» **MATERIAL FOR THIS EXERCISE**:
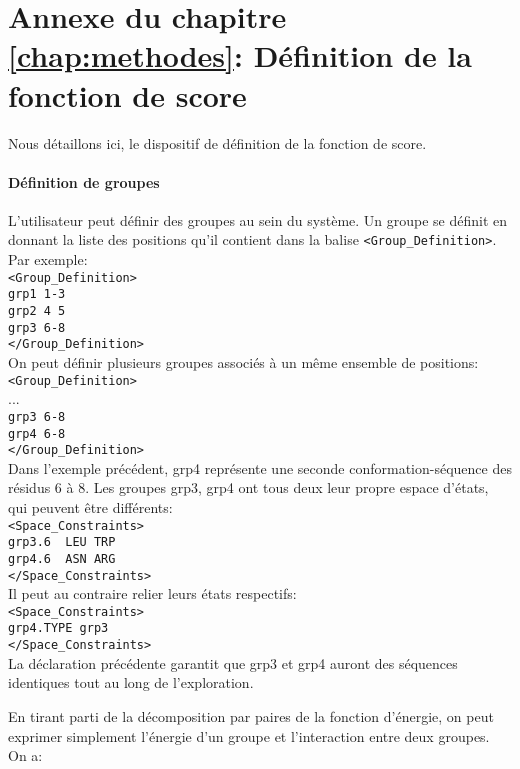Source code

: \chapter*{Annexe du chapitre \ref{chap:methodes}: Définition de la fonction de score }
\label{annexe:score}
Nous détaillons ici, le dispositif de définition de la fonction de score. 

\subsubsection{Définition de groupes}
\label{sub:group}
L'utilisateur peut définir des groupes au sein du système. Un groupe se définit en donnant la liste des positions qu'il contient dans la balise \verb!<Group_Definition>!. Par exemple:\\
\verb!<Group_Definition>! \\
\verb!grp1 1-3! \\
\verb!grp2 4 5! \\
\verb!grp3 6-8! \\
\verb!</Group_Definition>! \\
On peut définir plusieurs groupes associés à un même ensemble de positions:\\
\verb!<Group_Definition>! \\
... \\
\verb!grp3 6-8! \\
\verb!grp4 6-8! \\
\verb!</Group_Definition>! \\
Dans l'exemple précédent, grp4 représente une seconde conformation-séquence des résidus 6 à 8. Les groupes grp3, grp4 ont tous deux leur propre espace d'états, qui peuvent être différents:\\
\verb!<Space_Constraints>! \\
\verb!grp3.6  LEU TRP! \\
\verb!grp4.6  ASN ARG!  \\
\verb!</Space_Constraints>! \\
Il peut au contraire relier leurs états respectifs:\\
\verb!<Space_Constraints>! \\
\verb!grp4.TYPE grp3! \\
\verb!</Space_Constraints>! \\
La déclaration précédente garantit que grp3 et grp4 auront des séquences identiques tout au long de l'exploration.

En tirant parti de la décomposition par paires de la fonction d'énergie, on peut exprimer simplement l'énergie d'un groupe et l'interaction entre deux groupes. On a:

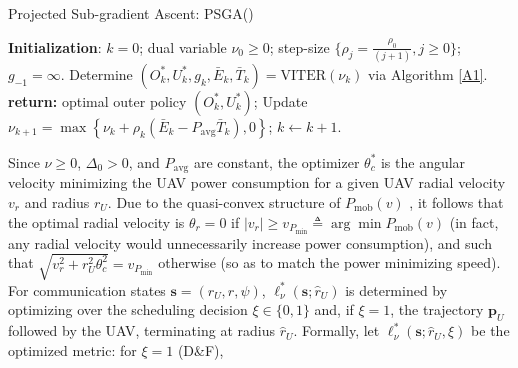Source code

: \documentclass[10pt, twocolumn]{IEEEtran}
\theoremstyle{plain}
\theoremstyle{definition}
\theoremstyle{remark}
\begin{document}
\begin{algorithm*}[t]
\caption{Projected Sub-gradient Ascent: PSGA()}\label{A2}
    \begin{algorithmic}[1]
    \scriptsize
    \State \textbf{Initialization}: $k{=}0$; dual variable $\nu_{0}{\geq}0$; step-size $\{\rho_{j}{=}\frac{\rho_{0}}{(j{+}1)},j{\geq}0\}$; $g_{-1}{=}\infty$.
    \vspace{0.1cm}
        \vspace{0.1cm}
    	\State Determine $(O_{k}^{*},U_{k}^{*},g_{k},\bar{E}_{k},\bar{T}_{k})=\mathrm{VITER}\left(\nu_{k}\right)$ via Algorithm \ref{A1}.
    	\vspace{0.1cm}
    	    \vspace{0.1cm}
    	    \State \textbf{return:} optimal outer policy $(O_{k}^{*},U_{k}^{*})$;
    	    \vspace{0.1cm}
    	\Else
    	    \vspace{0.1cm}
    		\State Update $\nu_{k{+}1}{=}\max\left\{\nu_{k}{+}\rho_{k}\left( \bar{E}_{k}{-}P_{\mathrm{avg}}\bar{T}_{k}\right),0\right\}$; $k{\gets}k{+}1$.
    		\vspace{0.1cm}
    	\EndIf
    	\vspace{0.1cm}
    \EndFor
    \end{algorithmic}
\end{algorithm*}
Since $\nu{\geq}0$, $\Delta_{0}{>}0$, and $P_{\mathrm{avg}}$ are constant, the optimizer $\theta_{c}^{*}$ is the angular velocity minimizing the UAV power consumption for a given UAV radial velocity $v_{r}$ and radius $r_{U}$. Due to the quasi-convex structure of $P_{\mathrm{mob}}(v)$ \cite{SCA}, it follows that the optimal radial velocity is 
$\theta_r=0$ if $|v_r|\geq v_{P_{\mathrm{min}}}\triangleq\arg\min P_{\mathrm{mob}}(v)$ (in fact, any radial velocity would unnecessarily increase power consumption), and such that $\sqrt{v_{r}^2 + r_U^2\theta_c^2}=v_{P_{\mathrm{min}}}$ otherwise (so as to match the power minimizing speed). For communication states $\mathbf{s}{=}(r_{U},r,\psi)$, $\ell_{\nu}^{*}(\mathbf{s};\hat{r}_{U})$ is determined by optimizing over the scheduling decision $\xi{\in}\{0,1\}$ and, if $\xi{=}1$, the trajectory $\mathbf{p}_{U}$ followed by the UAV, terminating at radius $\hat{r}_{U}$. Formally, let $\ell_{\nu}^{*}(\mathbf{s};\hat{r}_{U},\xi)$ be the optimized metric: for $\xi{=}1$ (D\&F),
\end{document}
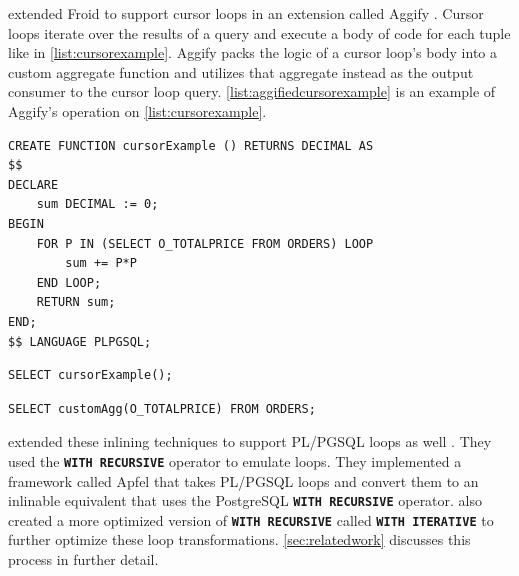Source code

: \documentclass[12pt]{cmuthesis}
\newcommand{\dbSQL}[1]{\texttt{\textbf{#1}}\xspace}
\begin{document}
\citeauthor{gupta20} extended Froid to support cursor loops in an extension called Aggify \cite{gupta20}. Cursor loops iterate over the results of a query and execute a body of code for each tuple like in \cref{list:cursorexample}. Aggify packs the logic of a cursor loop's body into a custom aggregate function and utilizes that aggregate instead as the output consumer to the cursor loop query. \cref{list:aggifiedcursorexample} is an example of Aggify's operation on \cref{list:cursorexample}.\\

\begin{listing}
    \begin{verbatim}
CREATE FUNCTION cursorExample () RETURNS DECIMAL AS 
$$
DECLARE
    sum DECIMAL := 0;
BEGIN
    FOR P IN (SELECT O_TOTALPRICE FROM ORDERS) LOOP
        sum += P*P
    END LOOP;
    RETURN sum;
END;
$$ LANGUAGE PLPGSQL;
    \end{verbatim}
    \caption{Example of PL/PGSQL UDF that uses a cursor loop}
    \label{list:cursorexample}
    \end{listing}
    
\begin{listing}
    \begin{verbatim}
SELECT cursorExample();
    \end{verbatim}
    \caption{Invocation of \cref{list:cursorexample}}
    \label{list:cursorexampleinvocation}
    \end{listing}
 
    \begin{listing}
        \begin{verbatim}
SELECT customAgg(O_TOTALPRICE) FROM ORDERS;
        \end{verbatim}
        \caption{Aggify's output from operating on \cref{list:cursorexample}. \dbSQL{customAgg} is a dynamically created aggregate function that sums the squares of all elements given to it.}
        \label{list:aggifiedcursorexample}
        \end{listing}


\citeauthor{duta19} extended these inlining techniques to support PL/PGSQL loops as well \cite{duta19}. They used the \dbSQL{WITH RECURSIVE} operator to emulate loops. They implemented a framework called Apfel that takes PL/PGSQL loops and convert them to an inlinable equivalent that uses the PostgreSQL \dbSQL{WITH RECURSIVE} operator. \citeauthor{duta19} also created a more optimized version of \dbSQL{WITH RECURSIVE} called \dbSQL{WITH ITERATIVE} to further optimize these loop transformations. \cref{sec:relatedwork} discusses this process in further detail.\\
\end{document}
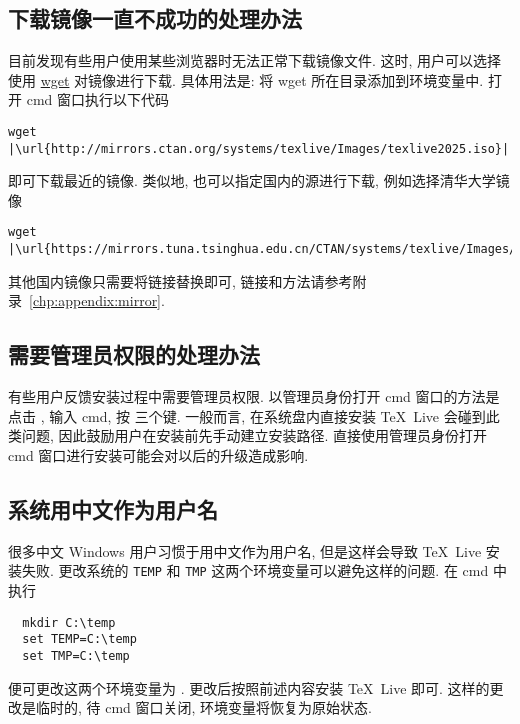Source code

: \subsection{下载镜像一直不成功的处理办法}

目前发现有些用户使用某些浏览器时无法正常下载镜像文件.
这时,
用户可以选择使用 \href{https://eternallybored.org/misc/wget/}{\textsf{wget}} 对镜像进行下载.
具体用法是:
将 \textsf{wget} 所在目录添加到环境变量中.
打开 \textsf{cmd} 窗口执行以下代码
\begin{lstlisting}[escapechar = |]
  wget |\url{http://mirrors.ctan.org/systems/texlive/Images/texlive2025.iso}|
\end{lstlisting}
即可下载最近的镜像.
类似地,
也可以指定国内的源进行下载,
例如选择清华大学镜像
\begin{lstlisting}[escapechar = |]
  wget |\url{https://mirrors.tuna.tsinghua.edu.cn/CTAN/systems/texlive/Images/texlive2025.iso}|
\end{lstlisting}
其他国内镜像只需要将链接替换即可,
链接和方法请参考附录~\ref{chp:appendix:mirror}.

\subsection{需要管理员权限的处理办法}

有些用户反馈安装过程中需要管理员权限.
以管理员身份打开 \textsf{cmd} 窗口的方法是点击 \keys{\faWindows},
输入 \textsf{cmd},
按 \keys{\ctrl + \shift + \enter} 三个键.
一般而言,
在系统盘内直接安装 \TeX~Live 会碰到此类问题,
因此鼓励用户在安装前先手动建立安装路径.
直接使用管理员身份打开 \textsf{cmd} 窗口进行安装可能会对以后的升级造成影响.

\subsection{系统用中文作为用户名}\label{sec:chinesename}

很多中文 Windows 用户习惯于用中文作为用户名,
但是这样会导致 \TeX~Live 安装失败.
更改系统的 \texttt{TEMP} 和 \texttt{TMP} 这两个环境变量可以避免这样的问题.
在 \textsf{cmd} 中执行
\begin{lstlisting}
  mkdir C:\temp
  set TEMP=C:\temp
  set TMP=C:\temp
\end{lstlisting}
便可更改这两个环境变量为 .
更改后按照前述内容安装 \TeX~Live 即可.
这样的更改是临时的,
待 \textsf{cmd} 窗口关闭,
环境变量将恢复为原始状态.

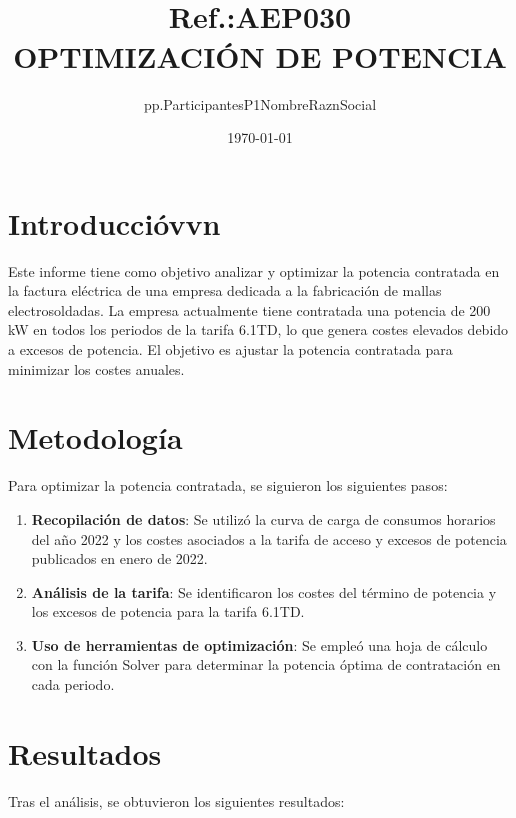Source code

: \documentclass[a4paper,10pt,twocolumn]{article}
\title{{ \qrcode[height=1.3cm]{https://doctec.blog/} \\ \small Ref.:\uppercase{Aep030}}\\{\textbf{OPTIMIZACIÓN DE POTENCIA}}}
\author{
pp.ParticipantesP1NombreRaznSocial
}
\date{\today}
\begin{document}
\begin{Form}
	\maketitle

	\tableofcontents  %
	\listoffigures    %
	\listoftables     %



    









\section{Introduccióvvn}
Este informe tiene como objetivo analizar y optimizar la potencia contratada en la factura eléctrica de una empresa dedicada a la fabricación de mallas electrosoldadas. La empresa actualmente tiene contratada una potencia de 200 kW en todos los periodos de la tarifa 6.1TD, lo que genera costes elevados debido a excesos de potencia. El objetivo es ajustar la potencia contratada para minimizar los costes anuales.

\section{Metodología}
Para optimizar la potencia contratada, se siguieron los siguientes pasos:

\begin{enumerate}
    \item \textbf{Recopilación de datos}: Se utilizó la curva de carga de consumos horarios del año 2022 y los costes asociados a la tarifa de acceso y excesos de potencia publicados en enero de 2022.
    \item \textbf{Análisis de la tarifa}: Se identificaron los costes del término de potencia y los excesos de potencia para la tarifa 6.1TD.
    \item \textbf{Uso de herramientas de optimización}: Se empleó una hoja de cálculo con la función Solver para determinar la potencia óptima de contratación en cada periodo.
\end{enumerate}

\section{Resultados}
Tras el análisis, se obtuvieron los siguientes resultados:




\end{Form}
\end{document}

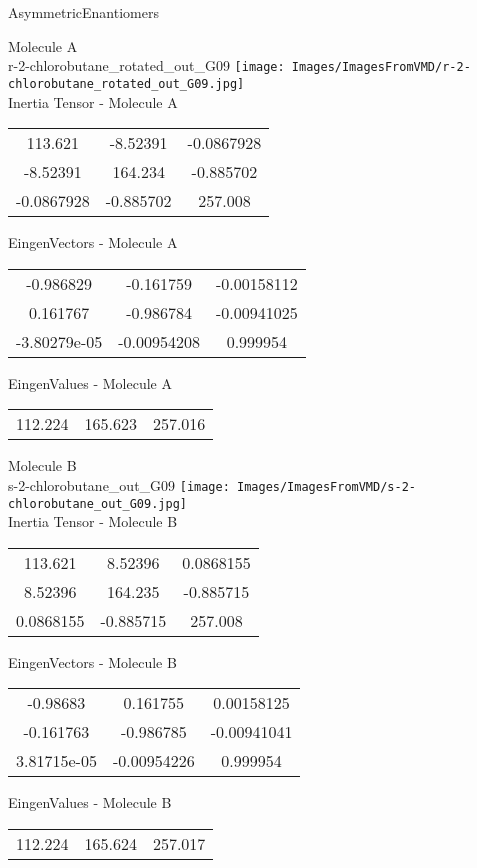 \vtab[-2cm]
\begin{center}
{\large AsymmetricEnantiomers}
\end{center}
\begin{multicols}{2}
\begin{center}
Molecule A \\ 
r-2-chlorobutane\_rotated\_out\_G09
\texttt{[image: Images/ImagesFromVMD/r-2-chlorobutane\_rotated\_out\_G09.jpg]}
\\
Inertia Tensor - Molecule A \\
\vtab
\begin{tabular}{|c c c|}
113.621	 & 	-8.52391	 & 	-0.0867928	 \\
-8.52391	 & 	164.234	 & 	-0.885702	 \\
-0.0867928	 & 	-0.885702	 & 	257.008
\end{tabular}

\vtab
 EingenVectors - Molecule A     \\
\vtab
\begin{tabular}{|c c c|}
-0.986829	 & 	-0.161759	 & 	-0.00158112	 \\
0.161767	 & 	-0.986784	 & 	-0.00941025	 \\
-3.80279e-05	 & 	-0.00954208	 & 	0.999954
\end{tabular}

\vtab
 EingenValues - Molecule A     \\
\vtab
\begin{tabular}{|c c c|}
112.224	 & 	165.623	 & 	257.016
\end{tabular}
\columnbreak

Molecule B \\ 
s-2-chlorobutane\_out\_G09
\texttt{[image: Images/ImagesFromVMD/s-2-chlorobutane\_out\_G09.jpg]}
\\
Inertia Tensor - Molecule B \\
\vtab
\begin{tabular}{|c c c|}
113.621	 & 	8.52396	 & 	0.0868155	 \\
8.52396	 & 	164.235	 & 	-0.885715	 \\
0.0868155	 & 	-0.885715	 & 	257.008
\end{tabular}

\vtab
 EingenVectors - Molecule B     \\
\vtab
\begin{tabular}{|c c c|}
-0.98683	 & 	0.161755	 & 	0.00158125	 \\
-0.161763	 & 	-0.986785	 & 	-0.00941041	 \\
3.81715e-05	 & 	-0.00954226	 & 	0.999954
\end{tabular}

\vtab
 EingenValues - Molecule B     \\
\vtab
\begin{tabular}{|c c c|}
112.224	 & 	165.624	 & 	257.017
\end{tabular}

\end{center}
\end{multicols}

» **ASSIGNMENT**:
In the entries above, find each line containing the string "textsf" and copy it.

» **TASK SOLUTION**:
用户可以选择使用 \href{https://eternallybored.org/misc/wget/}{\textsf{wget}} 对镜像进行下载.
将 \textsf{wget} 所在目录添加到环境变量中.
打开 \textsf{cmd} 窗口执行以下代码
以管理员身份打开 \textsf{cmd} 窗口的方法是点击 \keys{\faWindows},
输入 \textsf{cmd},
直接使用管理员身份打开 \textsf{cmd} 窗口进行安装可能会对以后的升级造成影响.
在 \textsf{cmd} 中执行
待 \textsf{cmd} 窗口关闭,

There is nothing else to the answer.